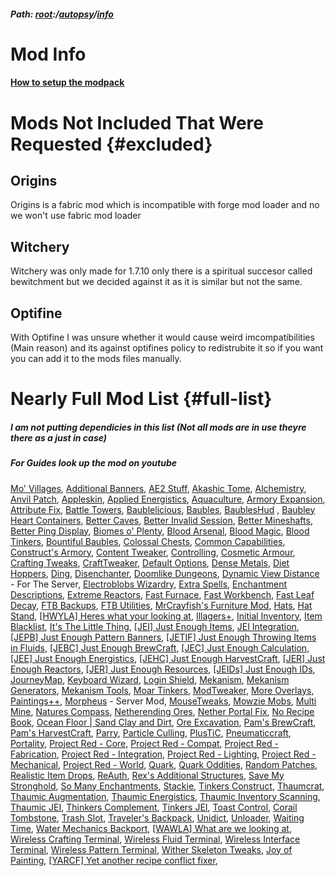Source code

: ##### Path: [root](https://greenj.net):/[autopsy](https://greenj.net/autopsy)/[info](https://greenj.net/autopsy/info)

# Mod Info

#### [How to setup the modpack](http://greenj.net/autopsy/setup)

# Mods Not Included That Were Requested {#excluded}

## Origins

Origins is a fabric mod which is incompatible with forge mod loader and no we won't use fabric mod loader

## Witchery

Witchery was only made for 1.7.10 only there is a spiritual succesor called bewitchment but we decided against it as it is similar but not the same.

## Optifine

With Optifine I was unsure whether it would cause weird imcompatibilities (Main reason) and its against optifines policy to redistrubite it so if you want you can add it to the mods files manually.


# Nearly Full Mod List {#full-list}
##### I am not putting dependicies in this list (Not all mods are in use theyre there as a just in case)
##### For Guides look up the mod on youtube

[Mo' Villages](https://www.curseforge.com/minecraft/mc-mods/mo-villages),
[Additional Banners](https://www.curseforge.com/minecraft/mc-mods/additional-banners),
[AE2 Stuff](https://www.curseforge.com/minecraft/mc-mods/ae2-stuff),
[Akashic Tome](https://www.curseforge.com/minecraft/mc-mods/akashic-tome),
[Alchemistry](https://www.curseforge.com/minecraft/mc-mods/alchemistry),
[Anvil Patch](https://www.curseforge.com/minecraft/mc-mods/anvil-patch-lawful),
[Appleskin](https://www.curseforge.com/minecraft/mc-mods/appleskin),
[Applied Energistics](https://www.curseforge.com/minecraft/mc-mods/applied-energistics-2),
[Aquaculture](https://www.curseforge.com/minecraft/mc-mods/aquaculture),
[Armory Expansion](https://www.curseforge.com/minecraft/mc-mods/armory-expansion),
[Attribute Fix](https://www.curseforge.com/minecraft/mc-mods/attributefix),
[Battle Towers](https://www.curseforge.com/minecraft/mc-mods/atomicstrykers-battle-towers),
[Baublelicious](https://www.curseforge.com/minecraft/mc-mods/baublelicious),
[Baubles](https://www.curseforge.com/minecraft/mc-mods/baubles),
[BaublesHud](https://www.curseforge.com/minecraft/mc-mods/baubleshud) ,
[Baubley Heart Containers](https://www.curseforge.com/minecraft/mc-mods/baubley-heart-canisters),
[Better Caves](https://www.curseforge.com/minecraft/mc-mods/yungs-better-caves),
[Better Invalid Session](https://mega.nz/file/29AWAZLR#JfiC1ImpaxA5nLGx3K3hyvJuSUPZkGeZr0JSNyH6tWQ),
[Better Mineshafts](https://www.curseforge.com/minecraft/mc-mods/yungs-better-mineshafts-forge),
[Better Ping Display](https://www.curseforge.com/minecraft/mc-mods/better-invalid-session),
[Biomes o' Plenty](https://www.curseforge.com/minecraft/mc-mods/biomes-o-plenty),
[Blood Arsenal](https://www.curseforge.com/minecraft/mc-mods/blood-arsenal),
[Blood Magic](https://www.curseforge.com/minecraft/mc-mods/blood-magic),
[Blood Tinkers](https://www.curseforge.com/minecraft/mc-mods/tinkering-with-blood-magic),
[Bountiful Baubles](https://www.curseforge.com/minecraft/mc-mods/bountifulbaubles),
[Colossal Chests](https://www.curseforge.com/minecraft/mc-mods/colossal-chests),
[Common Capabilities](https://www.curseforge.com/minecraft/mc-mods/common-capabilities),
[Construct's Armory](https://www.curseforge.com/minecraft/mc-mods/constructs-armory),
[Content Tweaker](https://www.curseforge.com/minecraft/mc-mods/contenttweaker),
[Controlling](https://www.curseforge.com/minecraft/mc-mods/controlling),
[Cosmetic Armour](https://www.curseforge.com/minecraft/mc-mods/cosmetic-armor-reworked),
[Crafting Tweaks](https://www.curseforge.com/minecraft/mc-mods/crafting-tweaks),
[CraftTweaker](https://www.curseforge.com/minecraft/mc-mods/crafttweaker),
[Default Options](https://www.curseforge.com/minecraft/mc-mods/default-options),
[Dense Metals](https://www.curseforge.com/minecraft/mc-mods/dense-metals),
[Diet Hoppers](https://www.curseforge.com/minecraft/mc-mods/diet-hoppers),
[Ding](https://www.curseforge.com/minecraft/mc-mods/ding),
[Disenchanter](https://www.curseforge.com/minecraft/mc-mods/the-disenchanter-mod),
[Doomlike Dungeons](https://www.curseforge.com/minecraft/mc-mods/project-74246),
[Dynamic View Distance](https://www.curseforge.com/minecraft/mc-mods/dynamic-view) - For The Server,
[Electroblobs Wizardry](https://www.curseforge.com/minecraft/mc-mods/electroblobs-wizardry),
[Extra Spells](https://www.curseforge.com/minecraft/mc-mods/extra-spells-electroblobs-wizardry),
[Enchantment Descriptions](https://www.curseforge.com/minecraft/mc-mods/enchantment-descriptions),
[Extreme Reactors](https://www.curseforge.com/minecraft/mc-mods/extreme-reactors),
[Fast Furnace](https://www.curseforge.com/minecraft/mc-mods/fastfurnace),
[Fast Workbench](https://www.curseforge.com/minecraft/mc-mods/fastworkbench),
[Fast Leaf Decay](https://www.curseforge.com/minecraft/mc-mods/fast-leaf-decay),
[FTB Backups](https://www.curseforge.com/minecraft/mc-mods/ftb-backups-forge),
[FTB Utilities](https://www.curseforge.com/minecraft/mc-mods/ftb-utilities-forge),
[MrCrayfish's Furniture Mod](https://www.curseforge.com/minecraft/mc-mods/mrcrayfish-furniture-mod),
[Hats](https://www.curseforge.com/minecraft/mc-mods/hats),
[Hat Stand](https://www.curseforge.com/minecraft/mc-mods/hat-stand),
[\[HWYLA\] Heres what your looking at](https://www.curseforge.com/minecraft/mc-mods/hwyla),
[Illagers+](https://www.curseforge.com/minecraft/mc-mods/illagers),
[Initial Inventory](https://www.curseforge.com/minecraft/mc-mods/initial-inventory),
[Item Blacklist](https://www.curseforge.com/minecraft/mc-mods/item-blacklist),
[It's The Little Thing](https://www.curseforge.com/minecraft/mc-mods/its-the-little-things),
[\[JEI\] Just Enough Items](https://www.curseforge.com/minecraft/mc-mods/jei),
[JEI Integration](https://www.curseforge.com/minecraft/mc-mods/jei-integration),
[\[JEPB\] Just Enough Pattern Banners](https://www.curseforge.com/minecraft/mc-mods/just-enough-pattern-banners),
[\[JETIF\] Just Enough Throwing Items in Fluids](https://www.curseforge.com/minecraft/mc-mods/jetif),
[\[JEBC\] Just Enough BrewCraft](https://www.curseforge.com/minecraft/mc-mods/just-enough-brewcraft),
[\[JEC\] Just Enough Calculation](https://www.curseforge.com/minecraft/mc-mods/just-enough-calculation),
[\[JEE\] Just Enough Energistics](https://www.curseforge.com/minecraft/mc-mods/just-enough-energistics-jee),
[\[JEHC\] Just Enough HarvestCraft](https://www.curseforge.com/minecraft/mc-mods/just-enough-harvestcraft),
[\[JER\] Just Enough Reactors](https://www.curseforge.com/minecraft/mc-mods/just-enough-reactors),
[\[JER\] Just Enough Resources](https://www.curseforge.com/minecraft/mc-mods/just-enough-resources-jer),
[\[JEIDs\] Just Enough IDs](https://www.curseforge.com/minecraft/mc-mods/jeid),
[JourneyMap](https://www.curseforge.com/minecraft/mc-mods/journeymap),
[Keyboard Wizard](https://www.curseforge.com/minecraft/mc-mods/keyboard-wizard),
[Login Shield](https://www.curseforge.com/minecraft/mc-mods/login-shield),
[Mekanism](https://www.curseforge.com/minecraft/mc-mods/mekanism),
[Mekanism Generators](https://www.curseforge.com/minecraft/mc-mods/mekanism-generators),
[Mekanism Tools](https://www.curseforge.com/minecraft/mc-mods/mekanism-tools),
[Moar Tinkers](https://www.curseforge.com/minecraft/mc-mods/moar-tinkers),
[ModTweaker](https://www.curseforge.com/minecraft/mc-mods/modtweaker),
[More Overlays](https://www.curseforge.com/minecraft/mc-mods/more-overlays),
[Paintings++](https://www.curseforge.com/minecraft/mc-mods/paintings),
[Morpheus](https://www.curseforge.com/minecraft/mc-mods/morpheus) - Server Mod,
[MouseTweaks](https://www.curseforge.com/minecraft/mc-mods/mouse-tweaks),
[Mowzie Mobs](https://www.curseforge.com/minecraft/mc-mods/mowzies-mobs),
[Multi Mine](https://www.curseforge.com/minecraft/mc-mods/multi-mine),
[Natures Compass](https://www.curseforge.com/minecraft/mc-mods/natures-compass),
[Netherending Ores](https://www.curseforge.com/minecraft/mc-mods/netherending-ores),
[Nether Portal Fix](https://www.curseforge.com/minecraft/mc-mods/netherportalfix),
[No Recipe Book](https://www.curseforge.com/minecraft/mc-mods/no-recipe-book),
[Ocean Floor \| Sand Clay and Dirt](https://www.curseforge.com/minecraft/mc-mods/ocean-floor-clay-sand-and-dirt),
[Ore Excavation](https://www.curseforge.com/minecraft/mc-mods/ore-excavation),
[Pam's BrewCraft](https://www.curseforge.com/minecraft/mc-mods/pams-brewcraft),
[Pam's HarvestCraft](https://www.curseforge.com/minecraft/mc-mods/pams-harvestcraft),
[Parry](https://www.curseforge.com/minecraft/mc-mods/parry),
[Particle Culling](https://www.curseforge.com/minecraft/mc-mods/particle-culling),
[PlusTiC](https://www.curseforge.com/minecraft/mc-mods/plusticminusbad),
[Pneumaticcraft](https://www.curseforge.com/minecraft/mc-mods/pneumaticcraft-repressurized),
[Portality](https://www.curseforge.com/minecraft/mc-mods/portality),
[Project Red - Core](https://www.curseforge.com/minecraft/mc-mods/project-red-core),
[Project Red - Compat](https://www.curseforge.com/minecraft/mc-mods/project-red-compat),
[Project Red - Fabrication](https://www.curseforge.com/minecraft/mc-mods/project-red-fabrication),
[Project Red - Integration](https://www.curseforge.com/minecraft/mc-mods/project-red-integration),
[Project Red - Lighting](https://www.curseforge.com/minecraft/mc-mods/project-red-illumination),
[Project Red - Mechanical](https://www.curseforge.com/minecraft/mc-mods/project-red-expansion),
[Project Red - World](https://www.curseforge.com/minecraft/mc-mods/project-red-exploration),
[Quark](https://www.curseforge.com/minecraft/mc-mods/quark),
[Quark Oddities](https://www.curseforge.com/minecraft/mc-mods/quark-oddities),
[Random Patches](https://www.curseforge.com/minecraft/mc-mods/randompatches-forge),
[Realistic Item Drops](https://www.curseforge.com/minecraft/mc-mods/realistic-item-drops),
[ReAuth](https://www.curseforge.com/minecraft/mc-mods/reauth),
[Rex's Additional Structures](https://www.curseforge.com/minecraft/mc-mods/additional-structures),
[Save My Stronghold](https://www.curseforge.com/minecraft/mc-mods/save-my-stronghold),
[So Many Enchantments](https://www.curseforge.com/minecraft/mc-mods/so-many-enchantments),
[Stackie](https://www.curseforge.com/minecraft/mc-mods/stackie),
[Tinkers Construct](https://www.curseforge.com/minecraft/mc-mods/tinkers-construct),
[Thaumcrat](https://www.curseforge.com/minecraft/mc-mods/thaumcraft),
[Thaumic Augmentation](https://www.curseforge.com/minecraft/mc-mods/thaumic-augmentation),
[Thaumic Energistics](https://www.curseforge.com/minecraft/mc-mods/thaumic-energistics),
[Thaumic Inventory Scanning](https://www.curseforge.com/minecraft/mc-mods/thaumcraft-inventory-scanning),
[Thaumic JEI](https://www.curseforge.com/minecraft/mc-mods/thaumic-jei),
[Thinkers Complement](https://www.curseforge.com/minecraft/mc-mods/tinkers-complement),
[Tinkers JEI](https://www.curseforge.com/minecraft/mc-mods/tinkers-jei),
[Toast Control](https://www.curseforge.com/minecraft/mc-mods/toast-control),
[Corail Tombstone](https://www.curseforge.com/minecraft/mc-mods/corail-tombstone),
[Trash Slot](https://www.curseforge.com/minecraft/mc-mods/trashslot),
[Traveler's Backpack](https://www.curseforge.com/minecraft/mc-mods/travelers-backpack),
[Unidict](https://www.curseforge.com/minecraft/mc-mods/unidict),
[Unloader](https://www.curseforge.com/minecraft/mc-mods/unloader),
[Waiting Time](https://www.curseforge.com/minecraft/mc-mods/waitingtime),
[Water Mechanics Backport](https://www.curseforge.com/minecraft/mc-mods/bubble-column-elevator-backport),
[\[WAWLA\] What are we looking at](https://www.curseforge.com/minecraft/mc-mods/wawla),
[Wireless Crafting Terminal](https://www.curseforge.com/minecraft/mc-mods/wireless-crafting-terminal),
[Wireless Fluid Terminal](https://www.curseforge.com/minecraft/mc-mods/wireless-fluid-terminal),
[Wireless Interface Terminal](https://www.curseforge.com/minecraft/mc-mods/wireless-interface-terminal),
[Wireless Pattern Terminal](https://www.curseforge.com/minecraft/mc-mods/wireless-pattern-terminal),
[Wither Skeleton Tweaks](https://www.curseforge.com/minecraft/mc-mods/wither-skeleton-tweaks),
[Joy of Painting](https://www.curseforge.com/minecraft/mc-mods/joy-of-painting),
[\[YARCF\] Yet another recipe conflict fixer](https://www.curseforge.com/minecraft/mc-mods/yarcf),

---

Search the data above for "Mekanism" and copy every line where it turns up.

[Mekanism](https://www.curseforge.com/minecraft/mc-mods/mekanism),
[Mekanism Generators](https://www.curseforge.com/minecraft/mc-mods/mekanism-generators),
[Mekanism Tools](https://www.curseforge.com/minecraft/mc-mods/mekanism-tools),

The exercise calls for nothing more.